Data extracted from a collection

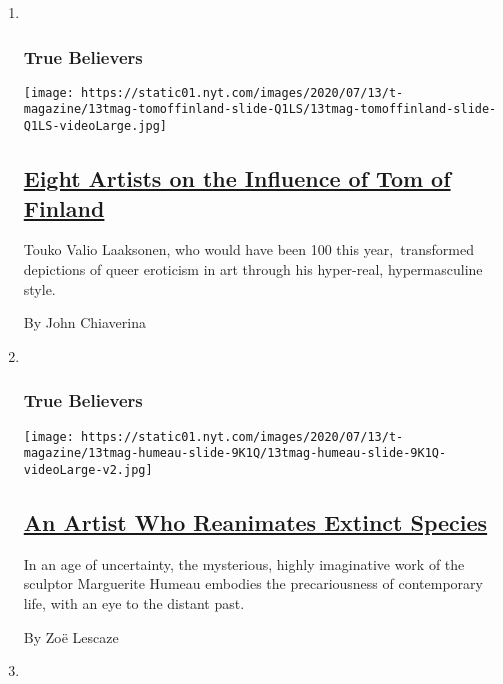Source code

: \begin{enumerate}
\def\labelenumi{\arabic{enumi}.}
\item ~
  \hypertarget{true-believers-4}{%
  \subsubsection{True Believers}\label{true-believers-4}}

  \texttt{[image: https://static01.nyt.com/images/2020/07/13/t-magazine/13tmag-tomoffinland-slide-Q1LS/13tmag-tomoffinland-slide-Q1LS-videoLarge.jpg]}

  \hypertarget{eight-artists-on-the-influence-of-tom-of-finland}{%
  \subsection{\texorpdfstring{\href{/2020/07/23/t-magazine/tom-of-finland.html}{Eight
  Artists on the Influence of Tom of
  Finland}}{Eight Artists on the Influence of Tom of Finland}}\label{eight-artists-on-the-influence-of-tom-of-finland}}

  Touko Valio Laaksonen, who would have been 100 this year,~transformed
  depictions of queer eroticism in art through his hyper-real,
  hypermasculine style.

  By John Chiaverina
\item ~
  \hypertarget{true-believers-5}{%
  \subsubsection{True Believers}\label{true-believers-5}}

  \texttt{[image: https://static01.nyt.com/images/2020/07/13/t-magazine/13tmag-humeau-slide-9K1Q/13tmag-humeau-slide-9K1Q-videoLarge-v2.jpg]}

  \hypertarget{an-artist-who-reanimates-extinct-species}{%
  \subsection{\texorpdfstring{\href{/2020/07/23/t-magazine/marguerite-humeau.html}{An
  Artist Who Reanimates Extinct
  Species}}{An Artist Who Reanimates Extinct Species}}\label{an-artist-who-reanimates-extinct-species}}

  In an age of uncertainty, the mysterious, highly imaginative work of
  the sculptor Marguerite Humeau embodies the precariousness of
  contemporary life, with an eye to the distant past.

  By Zoë Lescaze
\item ~
  \hypertarget{true-believers-6}{%
}
\end{enumerate}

▶ **WHAT IS NEEDED**: A verbatim copy of every entry is wanted; the pictures stay out of it.

▶ **TASK RESULT**:
Source code

: \begin{enumerate}
\def\labelenumi{\arabic{enumi}.}
\item ~
  \hypertarget{true-believers-4}{%
  \subsubsection{True Believers}\label{true-believers-4}}

  \texttt{[image: https://static01.nyt.com/images/2020/07/13/t-magazine/13tmag-tomoffinland-slide-Q1LS/13tmag-tomoffinland-slide-Q1LS-videoLarge.jpg]}

  \hypertarget{eight-artists-on-the-influence-of-tom-of-finland}{%
  \subsection{\texorpdfstring{\href{/2020/07/23/t-magazine/tom-of-finland.html}{Eight
  Artists on the Influence of Tom of
  Finland}}{Eight Artists on the Influence of Tom of Finland}}\label{eight-artists-on-the-influence-of-tom-of-finland}}

  Touko Valio Laaksonen, who would have been 100 this year,~transformed
  depictions of queer eroticism in art through his hyper-real,
  hypermasculine style.

  By John Chiaverina
\item ~
  \hypertarget{true-believers-5}{%
  \subsubsection{True Believers}\label{true-believers-5}}

  \texttt{[image: https://static01.nyt.com/images/2020/07/13/t-magazine/13tmag-humeau-slide-9K1Q/13tmag-humeau-slide-9K1Q-videoLarge-v2.jpg]}

  \hypertarget{an-artist-who-reanimates-extinct-species}{%
  \subsection{\texorpdfstring{\href{/2020/07/23/t-magazine/marguerite-humeau.html}{An
  Artist Who Reanimates Extinct
  Species}}{An Artist Who Reanimates Extinct Species}}\label{an-artist-who-reanimates-extinct-species}}

  In an age of uncertainty, the mysterious, highly imaginative work of
  the sculptor Marguerite Humeau embodies the precariousness of
  contemporary life, with an eye to the distant past.

  By Zoë Lescaze
\item ~
  \hypertarget{true-believers-6}{%
}
\end{enumerate}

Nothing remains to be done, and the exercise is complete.